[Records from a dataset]
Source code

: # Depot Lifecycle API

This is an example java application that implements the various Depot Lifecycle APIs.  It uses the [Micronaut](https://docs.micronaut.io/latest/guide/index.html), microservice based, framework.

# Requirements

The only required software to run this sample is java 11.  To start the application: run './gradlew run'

- [Task directions] A faithful copy of the lines from the line containing "This is an example" to the end of the data should be set down, both ends included, and nothing more.

- [Response to the task]
This is an example java application that implements the various Depot Lifecycle APIs.  It uses the [Micronaut](https://docs.micronaut.io/latest/guide/index.html), microservice based, framework.

# Requirements

The only required software to run this sample is java 11.  To start the application: run './gradlew run'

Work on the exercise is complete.